#### INFORMATION GIVEN ####

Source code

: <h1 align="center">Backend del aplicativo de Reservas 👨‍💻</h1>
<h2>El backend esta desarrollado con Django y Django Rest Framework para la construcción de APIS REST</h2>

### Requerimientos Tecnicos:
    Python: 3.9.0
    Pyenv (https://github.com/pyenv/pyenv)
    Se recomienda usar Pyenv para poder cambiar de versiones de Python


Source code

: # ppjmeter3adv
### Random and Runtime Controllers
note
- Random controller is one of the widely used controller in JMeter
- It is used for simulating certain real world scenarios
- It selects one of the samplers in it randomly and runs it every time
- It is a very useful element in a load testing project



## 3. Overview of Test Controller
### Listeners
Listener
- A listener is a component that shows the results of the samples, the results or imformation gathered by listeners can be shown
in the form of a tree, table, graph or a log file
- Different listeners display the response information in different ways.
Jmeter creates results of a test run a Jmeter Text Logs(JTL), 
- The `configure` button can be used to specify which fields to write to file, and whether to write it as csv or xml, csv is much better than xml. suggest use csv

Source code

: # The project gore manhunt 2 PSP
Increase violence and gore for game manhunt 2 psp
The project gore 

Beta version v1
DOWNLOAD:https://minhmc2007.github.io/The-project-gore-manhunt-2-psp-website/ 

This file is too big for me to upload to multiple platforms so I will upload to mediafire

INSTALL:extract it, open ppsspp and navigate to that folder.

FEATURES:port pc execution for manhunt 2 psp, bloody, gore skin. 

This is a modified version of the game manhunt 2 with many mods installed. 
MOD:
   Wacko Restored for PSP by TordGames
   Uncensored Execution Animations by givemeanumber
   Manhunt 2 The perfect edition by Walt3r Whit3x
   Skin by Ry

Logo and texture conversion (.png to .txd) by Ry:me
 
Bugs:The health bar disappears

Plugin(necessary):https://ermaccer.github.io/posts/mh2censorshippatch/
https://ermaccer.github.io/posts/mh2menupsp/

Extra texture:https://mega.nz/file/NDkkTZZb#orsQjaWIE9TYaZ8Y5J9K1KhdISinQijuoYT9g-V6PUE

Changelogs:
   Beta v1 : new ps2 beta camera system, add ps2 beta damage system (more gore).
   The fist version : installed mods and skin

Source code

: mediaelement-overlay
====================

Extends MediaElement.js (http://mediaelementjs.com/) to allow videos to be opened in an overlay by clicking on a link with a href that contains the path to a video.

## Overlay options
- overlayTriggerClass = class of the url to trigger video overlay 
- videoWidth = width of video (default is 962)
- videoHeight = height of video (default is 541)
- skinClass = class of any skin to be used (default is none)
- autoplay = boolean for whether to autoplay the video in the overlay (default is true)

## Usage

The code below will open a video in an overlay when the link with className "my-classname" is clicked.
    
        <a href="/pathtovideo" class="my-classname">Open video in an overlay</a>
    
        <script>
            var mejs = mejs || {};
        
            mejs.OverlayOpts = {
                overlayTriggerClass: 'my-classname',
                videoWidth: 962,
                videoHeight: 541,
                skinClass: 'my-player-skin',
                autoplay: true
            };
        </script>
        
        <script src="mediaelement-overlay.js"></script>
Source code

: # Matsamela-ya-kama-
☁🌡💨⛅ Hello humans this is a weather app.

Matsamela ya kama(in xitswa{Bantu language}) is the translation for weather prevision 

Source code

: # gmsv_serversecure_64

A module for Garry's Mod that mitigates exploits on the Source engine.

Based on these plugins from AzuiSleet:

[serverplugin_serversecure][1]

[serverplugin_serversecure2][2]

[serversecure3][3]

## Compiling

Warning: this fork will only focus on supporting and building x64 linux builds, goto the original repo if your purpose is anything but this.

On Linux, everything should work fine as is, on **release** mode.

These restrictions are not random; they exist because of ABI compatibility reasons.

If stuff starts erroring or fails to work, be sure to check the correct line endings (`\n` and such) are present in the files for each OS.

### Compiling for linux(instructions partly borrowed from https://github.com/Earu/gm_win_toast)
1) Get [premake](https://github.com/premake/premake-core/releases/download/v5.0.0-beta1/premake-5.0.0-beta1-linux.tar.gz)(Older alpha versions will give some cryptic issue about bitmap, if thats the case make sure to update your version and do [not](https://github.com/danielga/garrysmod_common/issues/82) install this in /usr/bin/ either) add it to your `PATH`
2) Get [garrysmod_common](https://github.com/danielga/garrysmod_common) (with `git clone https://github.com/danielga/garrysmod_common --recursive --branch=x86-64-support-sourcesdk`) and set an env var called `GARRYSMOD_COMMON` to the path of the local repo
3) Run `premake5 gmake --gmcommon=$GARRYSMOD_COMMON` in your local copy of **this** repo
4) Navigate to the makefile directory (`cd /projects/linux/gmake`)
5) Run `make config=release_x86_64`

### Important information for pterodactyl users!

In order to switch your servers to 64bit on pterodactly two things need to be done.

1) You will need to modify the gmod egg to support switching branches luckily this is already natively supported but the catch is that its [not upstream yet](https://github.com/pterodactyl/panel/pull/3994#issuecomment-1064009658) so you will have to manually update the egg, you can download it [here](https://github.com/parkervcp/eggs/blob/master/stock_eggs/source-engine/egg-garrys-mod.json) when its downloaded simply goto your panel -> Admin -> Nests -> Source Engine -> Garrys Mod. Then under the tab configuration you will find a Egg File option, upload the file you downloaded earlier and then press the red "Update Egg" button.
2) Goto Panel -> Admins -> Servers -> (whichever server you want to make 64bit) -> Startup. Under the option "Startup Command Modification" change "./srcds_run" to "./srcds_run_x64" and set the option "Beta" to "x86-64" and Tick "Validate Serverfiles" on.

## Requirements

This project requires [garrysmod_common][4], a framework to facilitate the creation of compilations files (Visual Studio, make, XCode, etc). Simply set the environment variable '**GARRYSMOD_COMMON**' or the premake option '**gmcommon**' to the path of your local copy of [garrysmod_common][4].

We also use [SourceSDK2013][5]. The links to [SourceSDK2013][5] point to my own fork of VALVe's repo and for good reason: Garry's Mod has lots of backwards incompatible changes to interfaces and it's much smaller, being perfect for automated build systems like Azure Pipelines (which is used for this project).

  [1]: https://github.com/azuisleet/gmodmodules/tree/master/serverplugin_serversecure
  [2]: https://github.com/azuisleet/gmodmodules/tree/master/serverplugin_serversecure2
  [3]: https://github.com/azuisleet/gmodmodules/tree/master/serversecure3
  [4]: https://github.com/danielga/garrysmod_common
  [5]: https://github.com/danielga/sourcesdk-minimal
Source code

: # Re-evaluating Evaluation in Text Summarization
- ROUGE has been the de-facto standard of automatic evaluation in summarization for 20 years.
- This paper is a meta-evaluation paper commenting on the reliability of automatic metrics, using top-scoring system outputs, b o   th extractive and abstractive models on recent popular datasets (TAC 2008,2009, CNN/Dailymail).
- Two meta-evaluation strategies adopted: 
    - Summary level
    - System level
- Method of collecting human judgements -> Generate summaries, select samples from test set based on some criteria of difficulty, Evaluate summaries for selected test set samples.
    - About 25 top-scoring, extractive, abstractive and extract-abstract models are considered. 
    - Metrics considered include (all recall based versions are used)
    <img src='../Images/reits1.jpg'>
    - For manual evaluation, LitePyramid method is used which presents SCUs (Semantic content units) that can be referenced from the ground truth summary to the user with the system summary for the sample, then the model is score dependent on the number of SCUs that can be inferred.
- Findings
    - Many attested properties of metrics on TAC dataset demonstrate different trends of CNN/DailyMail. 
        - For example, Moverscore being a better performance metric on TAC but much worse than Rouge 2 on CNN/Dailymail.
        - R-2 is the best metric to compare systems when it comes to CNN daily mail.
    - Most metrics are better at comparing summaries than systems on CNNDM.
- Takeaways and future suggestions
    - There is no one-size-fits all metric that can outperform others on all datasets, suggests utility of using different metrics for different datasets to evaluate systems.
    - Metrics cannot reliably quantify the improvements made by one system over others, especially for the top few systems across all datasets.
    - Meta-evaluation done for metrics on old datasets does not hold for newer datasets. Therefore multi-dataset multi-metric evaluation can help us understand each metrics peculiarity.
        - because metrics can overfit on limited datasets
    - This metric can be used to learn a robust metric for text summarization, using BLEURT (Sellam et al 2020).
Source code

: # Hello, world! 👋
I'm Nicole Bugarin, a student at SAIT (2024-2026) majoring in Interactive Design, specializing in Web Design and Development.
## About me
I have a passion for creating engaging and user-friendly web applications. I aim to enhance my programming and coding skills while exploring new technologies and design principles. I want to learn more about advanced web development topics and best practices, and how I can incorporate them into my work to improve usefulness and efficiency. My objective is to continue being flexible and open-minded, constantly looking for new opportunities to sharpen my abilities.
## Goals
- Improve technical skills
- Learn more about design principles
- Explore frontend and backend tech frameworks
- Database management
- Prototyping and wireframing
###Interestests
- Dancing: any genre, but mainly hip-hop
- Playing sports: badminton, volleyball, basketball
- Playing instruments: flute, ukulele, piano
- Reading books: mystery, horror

####

• YOUR INSTRUCTIONS
All that belongs in your answer is the stretch of entries above from the line with "- There is no" through the line with "- because metrics", printed exactly.

• RESPONSE
    - There is no one-size-fits all metric that can outperform others on all datasets, suggests utility of using different metrics for different datasets to evaluate systems.
    - Metrics cannot reliably quantify the improvements made by one system over others, especially for the top few systems across all datasets.
    - Meta-evaluation done for metrics on old datasets does not hold for newer datasets. Therefore multi-dataset multi-metric evaluation can help us understand each metrics peculiarity.
        - because metrics can overfit on limited datasets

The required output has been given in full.